→ **TRY IT**
Search the entries below for the word "playbook", then copy each line in which it is found.

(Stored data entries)
┌──

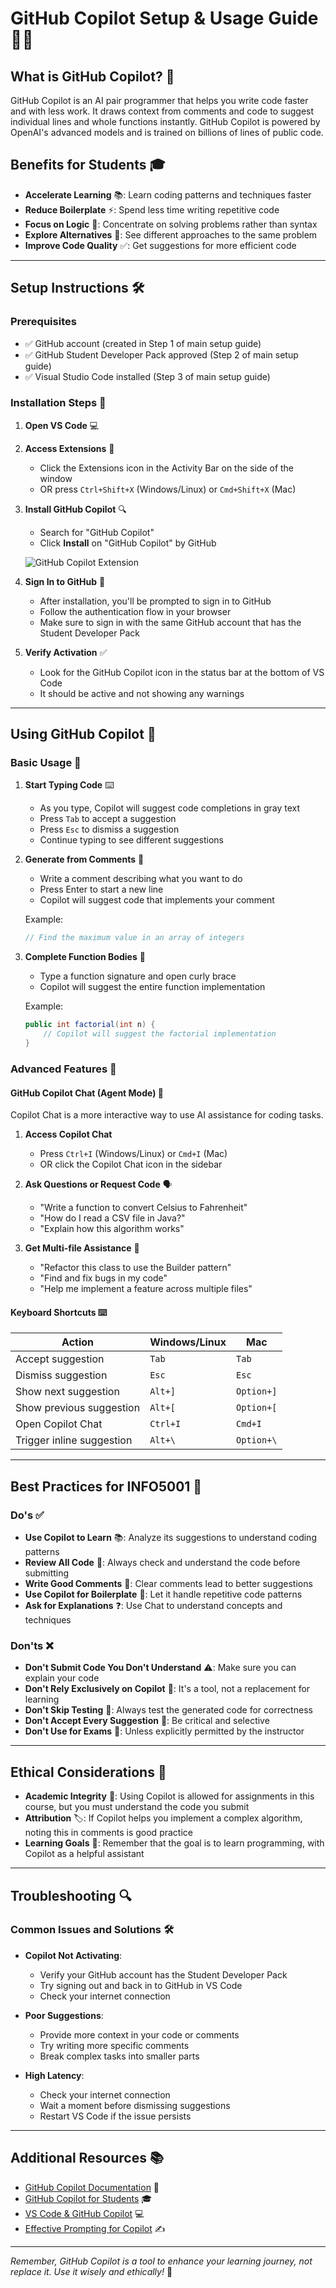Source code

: # GitHub Copilot Setup & Usage Guide 🤖✨

## What is GitHub Copilot? 🧠

GitHub Copilot is an AI pair programmer that helps you write code faster and with less work. It draws context from comments and code to suggest individual lines and whole functions instantly. GitHub Copilot is powered by OpenAI's advanced models and is trained on billions of lines of public code.

## Benefits for Students 🎓

- **Accelerate Learning** 📚: Learn coding patterns and techniques faster
- **Reduce Boilerplate** ⚡: Spend less time writing repetitive code
- **Focus on Logic** 🧩: Concentrate on solving problems rather than syntax
- **Explore Alternatives** 🔄: See different approaches to the same problem
- **Improve Code Quality** ✅: Get suggestions for more efficient code

---

## Setup Instructions 🛠️

### Prerequisites

- ✅ GitHub account (created in Step 1 of main setup guide)
- ✅ GitHub Student Developer Pack approved (Step 2 of main setup guide)
- ✅ Visual Studio Code installed (Step 3 of main setup guide)

### Installation Steps 📲

1. **Open VS Code** 💻
2. **Access Extensions** 🧩

   - Click the Extensions icon in the Activity Bar on the side of the window
   - OR press `Ctrl+Shift+X` (Windows/Linux) or `Cmd+Shift+X` (Mac)

3. **Install GitHub Copilot** 🔍

   - Search for "GitHub Copilot"
   - Click **Install** on "GitHub Copilot" by GitHub

   ![GitHub Copilot Extension](https://github.com/github/copilot-docs/raw/main/images/copilot-extension.png)

4. **Sign In to GitHub** 🔑

   - After installation, you'll be prompted to sign in to GitHub
   - Follow the authentication flow in your browser
   - Make sure to sign in with the same GitHub account that has the Student Developer Pack

5. **Verify Activation** ✅
   - Look for the GitHub Copilot icon in the status bar at the bottom of VS Code
   - It should be active and not showing any warnings

---

## Using GitHub Copilot 🚀

### Basic Usage 📝

1. **Start Typing Code** ⌨️

   - As you type, Copilot will suggest code completions in gray text
   - Press `Tab` to accept a suggestion
   - Press `Esc` to dismiss a suggestion
   - Continue typing to see different suggestions

2. **Generate from Comments** 💬

   - Write a comment describing what you want to do
   - Press Enter to start a new line
   - Copilot will suggest code that implements your comment

   Example:

   ```java
   // Find the maximum value in an array of integers
   ```

3. **Complete Function Bodies** 🧱

   - Type a function signature and open curly brace
   - Copilot will suggest the entire function implementation

   Example:

   ```java
   public int factorial(int n) {
       // Copilot will suggest the factorial implementation
   }
   ```

### Advanced Features 🌟

#### GitHub Copilot Chat (Agent Mode) 💬

Copilot Chat is a more interactive way to use AI assistance for coding tasks.

1. **Access Copilot Chat**

   - Press `Ctrl+I` (Windows/Linux) or `Cmd+I` (Mac)
   - OR click the Copilot Chat icon in the sidebar

2. **Ask Questions or Request Code** 🗣️

   - "Write a function to convert Celsius to Fahrenheit"
   - "How do I read a CSV file in Java?"
   - "Explain how this algorithm works"

3. **Get Multi-file Assistance** 📂
   - "Refactor this class to use the Builder pattern"
   - "Find and fix bugs in my code"
   - "Help me implement a feature across multiple files"

#### Keyboard Shortcuts ⌨️

| Action                    | Windows/Linux | Mac        |
| ------------------------- | ------------- | ---------- |
| Accept suggestion         | `Tab`         | `Tab`      |
| Dismiss suggestion        | `Esc`         | `Esc`      |
| Show next suggestion      | `Alt+]`       | `Option+]` |
| Show previous suggestion  | `Alt+[`       | `Option+[` |
| Open Copilot Chat         | `Ctrl+I`      | `Cmd+I`    |
| Trigger inline suggestion | `Alt+\`       | `Option+\` |

---

## Best Practices for INFO5001 🌱

### Do's ✅

- **Use Copilot to Learn** 📚: Analyze its suggestions to understand coding patterns
- **Review All Code** 👀: Always check and understand the code before submitting
- **Write Good Comments** 📝: Clear comments lead to better suggestions
- **Use Copilot for Boilerplate** 🧱: Let it handle repetitive code patterns
- **Ask for Explanations** ❓: Use Chat to understand concepts and techniques

### Don'ts ❌

- **Don't Submit Code You Don't Understand** ⚠️: Make sure you can explain your code
- **Don't Rely Exclusively on Copilot** 🚫: It's a tool, not a replacement for learning
- **Don't Skip Testing** 🧪: Always test the generated code for correctness
- **Don't Accept Every Suggestion** 🤔: Be critical and selective
- **Don't Use for Exams** 📄: Unless explicitly permitted by the instructor

---

## Ethical Considerations 🧭

- **Academic Integrity** 📜: Using Copilot is allowed for assignments in this course, but you must understand the code you submit
- **Attribution** 🏷️: If Copilot helps you implement a complex algorithm, noting this in comments is good practice
- **Learning Goals** 🎯: Remember that the goal is to learn programming, with Copilot as a helpful assistant

---

## Troubleshooting 🔍

### Common Issues and Solutions 🛠️

- **Copilot Not Activating**:

  - Verify your GitHub account has the Student Developer Pack
  - Try signing out and back in to GitHub in VS Code
  - Check your internet connection

- **Poor Suggestions**:

  - Provide more context in your code or comments
  - Try writing more specific comments
  - Break complex tasks into smaller parts

- **High Latency**:
  - Check your internet connection
  - Wait a moment before dismissing suggestions
  - Restart VS Code if the issue persists

---

## Additional Resources 📚

- [GitHub Copilot Documentation](https://docs.github.com/en/copilot) 📖
- [GitHub Copilot for Students](https://github.blog/2022-09-08-github-copilot-now-available-for-teachers/) 🎓
- [VS Code & GitHub Copilot](https://code.visualstudio.com/docs/editor/github-copilot) 💻
- [Effective Prompting for Copilot](https://github.blog/2023-06-20-how-to-write-better-prompts-for-github-copilot/) ✍️

---

_Remember, GitHub Copilot is a tool to enhance your learning journey, not replace it. Use it wisely and ethically!_ 🌟
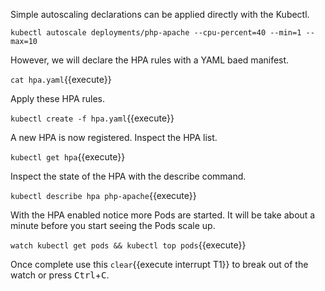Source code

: Simple autoscaling declarations can be applied directly with the Kubectl.

`kubectl autoscale deployments/php-apache --cpu-percent=40 --min=1 --max=10`

However, we will declare the HPA rules with a YAML baed manifest.

`cat hpa.yaml`{{execute}}

Apply these HPA rules.

`kubectl create -f hpa.yaml`{{execute}}

A new HPA is now registered. Inspect the HPA list.

`kubectl get hpa`{{execute}}

Inspect the state of the HPA with the describe command.

`kubectl describe hpa php-apache`{{execute}}

With the HPA enabled notice more Pods are started. It will be take about a minute before you start seeing the Pods scale up.

`watch kubectl get pods && kubectl top pods`{{execute}}

Once complete use this ```clear```{{execute interrupt T1}} to break out of the watch or press <kbd>Ctrl</kbd>+<kbd>C</kbd>.
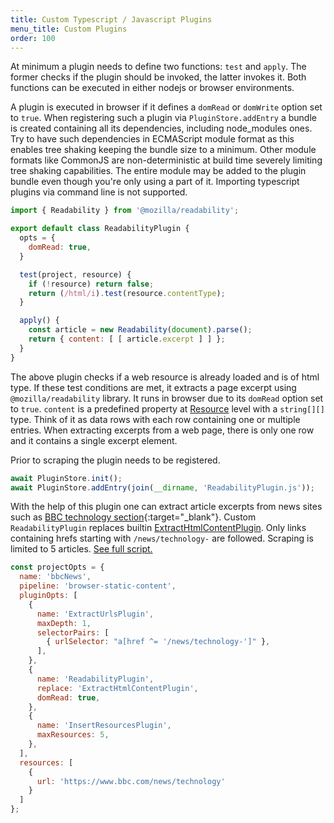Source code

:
 ```yaml
---
title: Custom Typescript / Javascript Plugins
menu_title: Custom Plugins
order: 100
---
```

At minimum a plugin needs to define two functions: `test` and `apply`. The former checks if the plugin should be invoked, the latter invokes it. Both functions can be executed in either nodejs or browser environments.

A plugin is executed in browser if it defines a `domRead` or `domWrite` option set to `true`. When registering such a plugin via `PluginStore.addEntry` a bundle is created containing all its dependencies, including node_modules ones. Try to have such dependencies in ECMAScript module format as this enables tree shaking keeping the bundle size to a minimum. Other module formats like CommonJS are non-deterministic at build time severely limiting tree shaking capabilities. The entire module may be added to the plugin bundle even though you're only using a part of it. Importing typescript plugins via command line is not supported.

```js
import { Readability } from '@mozilla/readability';

export default class ReadabilityPlugin {
  opts = {
    domRead: true,
  }

  test(project, resource) {
    if (!resource) return false;
    return (/html/i).test(resource.contentType);
  }

  apply() {
    const article = new Readability(document).parse();
    return { content: [ [ article.excerpt ] ] };
  }
}
```
The above plugin checks if a web resource is already loaded and is of html type. If these test conditions are met, it extracts a page excerpt using `@mozilla/readability` library. It runs in browser due to its `domRead` option set to `true`. `content` is a predefined property at [Resource](storage.html) level with a `string[][]` type. Think of it as data rows with each row containing one or multiple entries. When extracting excerpts from a web page, there is only one row and it contains a single excerpt element.

Prior to scraping the plugin needs to be registered.
```js
await PluginStore.init();
await PluginStore.addEntry(join(__dirname, 'ReadabilityPlugin.js'));
```

With the help of this plugin one can extract article excerpts from news sites such as [BBC technology section](https://www.bbc.com/news/technology){:target="_blank"}. Custom `ReadabilityPlugin` replaces builtin [ExtractHtmlContentPlugin](plugins.html#extract-html-content-plugin). Only links containing hrefs starting with `/news/technology-` are followed. Scraping is limited to 5 articles. [See full script.](https://github.com/get-set-fetch/scraper/blob/main/examples/article-excerpts/article-excerpts.ts)
```js
const projectOpts = {
  name: 'bbcNews',
  pipeline: 'browser-static-content',
  pluginOpts: [
    {
      name: 'ExtractUrlsPlugin',
      maxDepth: 1,
      selectorPairs: [
        { urlSelector: "a[href ^= '/news/technology-']" },
      ],
    },
    {
      name: 'ReadabilityPlugin',
      replace: 'ExtractHtmlContentPlugin',
      domRead: true,
    },
    {
      name: 'InsertResourcesPlugin',
      maxResources: 5,
    },
  ],
  resources: [
    {
      url: 'https://www.bbc.com/news/technology'
    }
  ]
};
```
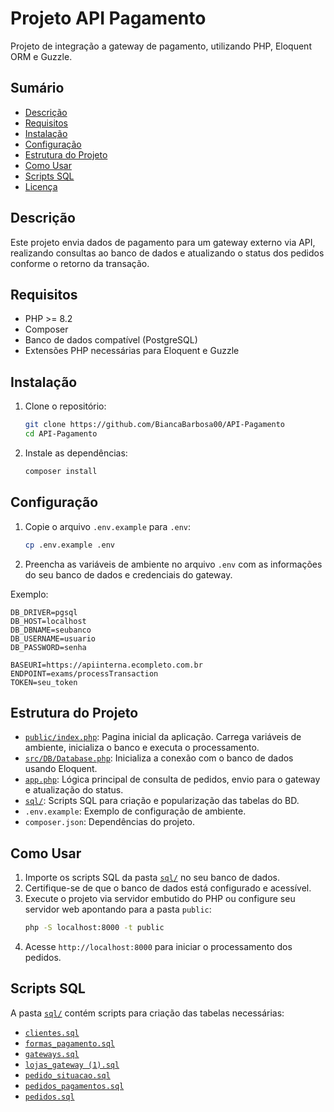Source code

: # Projeto API Pagamento

Projeto de integração a gateway de pagamento, utilizando PHP, Eloquent ORM e Guzzle.

## Sumário

- [Descrição](#descrição)
- [Requisitos](#requisitos)
- [Instalação](#instalação)
- [Configuração](#configuração)
- [Estrutura do Projeto](#estrutura-do-projeto)
- [Como Usar](#como-usar)
- [Scripts SQL](#scripts-sql)
- [Licença](#licença)

## Descrição

Este projeto envia dados de pagamento para um gateway externo via API, realizando consultas ao banco de dados e atualizando o status dos pedidos conforme o retorno da transação.

## Requisitos

- PHP >= 8.2
- Composer
- Banco de dados compatível (PostgreSQL)
- Extensões PHP necessárias para Eloquent e Guzzle

## Instalação

1. Clone o repositório:
    ```sh
    git clone https://github.com/BiancaBarbosa00/API-Pagamento
    cd API-Pagamento
    ```

2. Instale as dependências:
    ```sh
    composer install
    ```

## Configuração

1. Copie o arquivo `.env.example` para `.env`:
    ```sh
    cp .env.example .env
    ```

2. Preencha as variáveis de ambiente no arquivo `.env` com as informações do seu banco de dados e credenciais do gateway.

Exemplo:
```
DB_DRIVER=pgsql
DB_HOST=localhost
DB_DBNAME=seubanco
DB_USERNAME=usuario
DB_PASSWORD=senha

BASEURI=https://apiinterna.ecompleto.com.br
ENDPOINT=exams/processTransaction
TOKEN=seu_token
```

## Estrutura do Projeto

- [`public/index.php`](public/index.php): Pagina inicial da aplicação. Carrega variáveis de ambiente, inicializa o banco e executa o processamento.
- [`src/DB/Database.php`](src/DB/Database.php): Inicializa a conexão com o banco de dados usando Eloquent.
- [`app.php`](app.php): Lógica principal de consulta de pedidos, envio para o gateway e atualização do status.
- [`sql/`](sql/): Scripts SQL para criação e popularização das tabelas do BD.
- `.env.example`: Exemplo de configuração de ambiente.
- `composer.json`: Dependências do projeto.

## Como Usar

1. Importe os scripts SQL da pasta [`sql/`](sql/) no seu banco de dados.
2. Certifique-se de que o banco de dados está configurado e acessível.
3. Execute o projeto via servidor embutido do PHP ou configure seu servidor web apontando para a pasta `public`:
    ```sh
    php -S localhost:8000 -t public
    ```
4. Acesse `http://localhost:8000` para iniciar o processamento dos pedidos.

## Scripts SQL

A pasta [`sql/`](sql/) contém scripts para criação das tabelas necessárias:
- [`clientes.sql`](sql/clientes.sql)
- [`formas_pagamento.sql`](sql/formas_pagamento.sql)
- [`gateways.sql`](sql/gateways.sql)
- [`lojas_gateway (1).sql`](sql/lojas_gateway%20(1).sql)
- [`pedido_situacao.sql`](sql/pedido_situacao.sql)
- [`pedidos_pagamentos.sql`](sql/pedidos_pagamentos.sql)
- [`pedidos.sql`](sql/pedidos.sql)
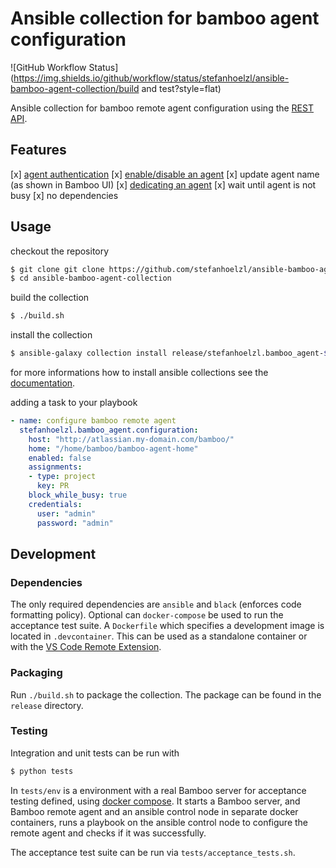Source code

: # Ansible collection for bamboo agent configuration
![GitHub Workflow Status](https://img.shields.io/github/workflow/status/stefanhoelzl/ansible-bamboo-agent-collection/build and test?style=flat)

Ansible collection for bamboo remote agent configuration 
using the [REST API](https://docs.atlassian.com/atlassian-bamboo/REST/6.9.2).

## Features
[x] [agent authentication](https://confluence.atlassian.com/bamboo/agent-authentication-289277196.html)
[x] [enable/disable an agent](https://confluence.atlassian.com/bamboo/disabling-or-deleting-an-agent-289277174.html)
[x] update agent name (as shown in Bamboo UI)
[x] [dedicating an agent](https://confluence.atlassian.com/bamboo/dedicating-an-agent-629015108.html)
[x] wait until agent is not busy
[x] no dependencies

## Usage
checkout the repository
```bash
$ git clone git clone https://github.com/stefanhoelzl/ansible-bamboo-agent-collection.git
$ cd ansible-bamboo-agent-collection
```

build the collection
```bash
$ ./build.sh
```

install the collection
```bash
$ ansible-galaxy collection install release/stefanhoelzl.bamboo_agent-${VERSION}.tar.gz
```

for more informations how to install ansible collections see the [documentation](https://docs.ansible.com/ansible/latest/user_guide/collections_using.html#installing-collections-with-ansible-galaxy).

adding a task to your playbook
```yaml
- name: configure bamboo remote agent
  stefanhoelzl.bamboo_agent.configuration:
    host: "http://atlassian.my-domain.com/bamboo/"
    home: "/home/bamboo/bamboo-agent-home"
    enabled: false
    assignments:
    - type: project
      key: PR
    block_while_busy: true
    credentials:
      user: "admin"
      password: "admin"
```

## Development
### Dependencies
The only required dependencies are `ansible` and `black` (enforces code formatting policy).
Optional can `docker-compose` be used to run the acceptance test suite.
A `Dockerfile` which specifies a development image is located in `.devcontainer`.
This can be used as a standalone container or with the [VS Code Remote Extension](https://code.visualstudio.com/docs/remote/remote-overview).

### Packaging
Run `./build.sh` to package the collection. The package can be found in the `release` directory.

### Testing
Integration and unit tests can be run with
```bash
$ python tests
```

In `tests/env` is a environment with a real Bamboo server for acceptance testing defined,
using [docker compose](https://docs.docker.com/compose/).
It starts a Bamboo server, and Bamboo remote agent and an ansible control node in separate docker containers, 
runs a playbook on the ansible control node to configure the remote agent and checks if it was successfully.

The acceptance test suite can be run via `tests/acceptance_tests.sh`.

└──

→ **EXERCISE RESPONSE**
adding a task to your playbook
runs a playbook on the ansible control node to configure the remote agent and checks if it was successfully.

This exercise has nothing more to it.